Mahabandoola

Yangon Roads

At the hotel I had the receptionist scribble the name of my lunch spot in Burmese. Lunch that day was to be outside my sphere of Yangon familiarity: I had never been there, but I had been told by some locals that I must have a typical Burmese lunch at Aung Thu Kha.

So to Aung Thu Kha I went.

After gesticulating at each other for a while, my taxi driver stared at the piece of paper, looked up at my face and laughed: you speak Mandarin, don’t you?

I speak Mandarin, don’t I? I think I do.

I have always been perturbed at how people seem to be able to deduce secrets about me just by peering at my face. This happens at alarming frequency whenever I travel. Some days, I’m told I must be Burmese of Chinese origin. Other days, I’m Thai. In northeast India I am accepted by all of their tribes; my linguistic inability explained away for me by what must be my probable fluency in some another tribal language. Yet in China, the country of my grandparents’ birth and heritage, I am too Southeast Asian. Too dark. Too English-speaking. I am the colour of the sun beating the earth, and China is a distant, lost memory a long way away from the sun.

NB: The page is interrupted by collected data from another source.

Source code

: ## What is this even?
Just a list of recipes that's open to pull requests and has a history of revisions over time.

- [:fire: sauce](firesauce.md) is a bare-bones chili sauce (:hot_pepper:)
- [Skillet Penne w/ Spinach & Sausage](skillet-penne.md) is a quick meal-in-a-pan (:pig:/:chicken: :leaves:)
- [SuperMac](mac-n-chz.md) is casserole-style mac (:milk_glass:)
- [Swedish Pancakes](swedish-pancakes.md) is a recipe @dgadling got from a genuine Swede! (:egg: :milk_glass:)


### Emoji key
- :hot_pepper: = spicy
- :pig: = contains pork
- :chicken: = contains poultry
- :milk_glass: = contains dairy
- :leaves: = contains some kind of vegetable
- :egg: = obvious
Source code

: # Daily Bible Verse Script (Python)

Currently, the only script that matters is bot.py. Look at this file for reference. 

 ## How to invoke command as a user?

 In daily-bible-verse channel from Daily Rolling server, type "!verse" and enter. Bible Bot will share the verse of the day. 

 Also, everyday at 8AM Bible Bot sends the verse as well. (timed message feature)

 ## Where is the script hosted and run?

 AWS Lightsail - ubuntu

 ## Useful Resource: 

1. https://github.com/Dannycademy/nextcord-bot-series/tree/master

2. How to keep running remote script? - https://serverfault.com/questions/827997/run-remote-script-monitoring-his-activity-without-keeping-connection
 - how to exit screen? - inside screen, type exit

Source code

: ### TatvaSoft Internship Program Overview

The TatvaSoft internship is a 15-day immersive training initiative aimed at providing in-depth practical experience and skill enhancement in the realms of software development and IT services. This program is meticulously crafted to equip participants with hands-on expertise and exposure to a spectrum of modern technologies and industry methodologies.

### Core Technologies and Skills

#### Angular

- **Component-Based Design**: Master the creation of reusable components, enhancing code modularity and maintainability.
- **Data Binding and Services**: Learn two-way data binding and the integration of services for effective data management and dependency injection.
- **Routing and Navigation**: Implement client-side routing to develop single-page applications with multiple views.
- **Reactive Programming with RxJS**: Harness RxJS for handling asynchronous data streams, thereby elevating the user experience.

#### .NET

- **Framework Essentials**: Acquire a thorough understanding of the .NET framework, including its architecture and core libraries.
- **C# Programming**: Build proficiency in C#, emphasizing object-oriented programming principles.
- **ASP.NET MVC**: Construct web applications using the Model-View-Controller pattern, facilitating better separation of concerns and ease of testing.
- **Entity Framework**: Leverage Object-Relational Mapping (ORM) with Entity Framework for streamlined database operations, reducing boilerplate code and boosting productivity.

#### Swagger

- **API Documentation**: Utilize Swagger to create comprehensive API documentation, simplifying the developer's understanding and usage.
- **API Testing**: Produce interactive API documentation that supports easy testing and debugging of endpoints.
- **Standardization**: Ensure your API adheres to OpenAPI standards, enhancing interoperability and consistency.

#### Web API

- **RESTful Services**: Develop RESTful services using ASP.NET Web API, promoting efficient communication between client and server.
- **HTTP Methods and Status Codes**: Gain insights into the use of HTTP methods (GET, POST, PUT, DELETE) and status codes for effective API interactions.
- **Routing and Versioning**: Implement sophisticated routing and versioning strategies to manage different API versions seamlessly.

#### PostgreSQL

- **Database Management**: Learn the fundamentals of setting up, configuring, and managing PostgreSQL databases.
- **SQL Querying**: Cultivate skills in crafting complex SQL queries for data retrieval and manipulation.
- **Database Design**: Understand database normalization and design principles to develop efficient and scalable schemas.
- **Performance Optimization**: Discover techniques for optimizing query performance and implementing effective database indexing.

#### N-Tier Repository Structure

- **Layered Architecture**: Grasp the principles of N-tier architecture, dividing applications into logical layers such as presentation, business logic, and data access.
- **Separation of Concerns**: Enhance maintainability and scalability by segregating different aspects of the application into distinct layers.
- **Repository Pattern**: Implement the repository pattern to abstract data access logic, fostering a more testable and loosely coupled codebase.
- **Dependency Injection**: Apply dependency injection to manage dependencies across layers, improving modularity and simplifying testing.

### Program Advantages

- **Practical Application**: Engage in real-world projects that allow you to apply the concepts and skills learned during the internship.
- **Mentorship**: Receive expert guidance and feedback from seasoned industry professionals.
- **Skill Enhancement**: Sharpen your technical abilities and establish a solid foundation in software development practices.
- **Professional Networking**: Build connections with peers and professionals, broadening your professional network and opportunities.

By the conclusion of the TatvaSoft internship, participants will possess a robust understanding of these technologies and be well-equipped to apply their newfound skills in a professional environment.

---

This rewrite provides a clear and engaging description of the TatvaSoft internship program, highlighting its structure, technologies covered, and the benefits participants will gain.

So yes, I speak Mandarin. The ability to converse in it has followed me throughout the world, sometimes paying handsomely with access few other languages can offer.

He asks the inevitable. “How do you find Myanmar?”

Like everyone else who has asked that before me, before I have a chance to reply he gripes, “It must be terrible for you. It’s terrible. All of it.”

“I love the city and its people — surely all signs point to improvement!”

“Yes. Improvement also leads to traffic jams,” honking angrily as a car tried to cut our place in a jam in a tiny residential lane.

In our brief conversation I learned he was the grandson of Yunnanese immigrants, economic refugees in their time. In the thirties, Rangoon was the shining light of Asia. Its opulent hotels filled with important people. Its white-only clubs invented cocktails such as the Pegu Club. The Yunnanese of China’s deep south fled south to seek their fortune. Some have done exceedingly well; they have assimilated, in a way, taking on Burmese names and speaking Burmese fluently on top of their Chinese identities, preserved and left the way it was when they left in the thirties.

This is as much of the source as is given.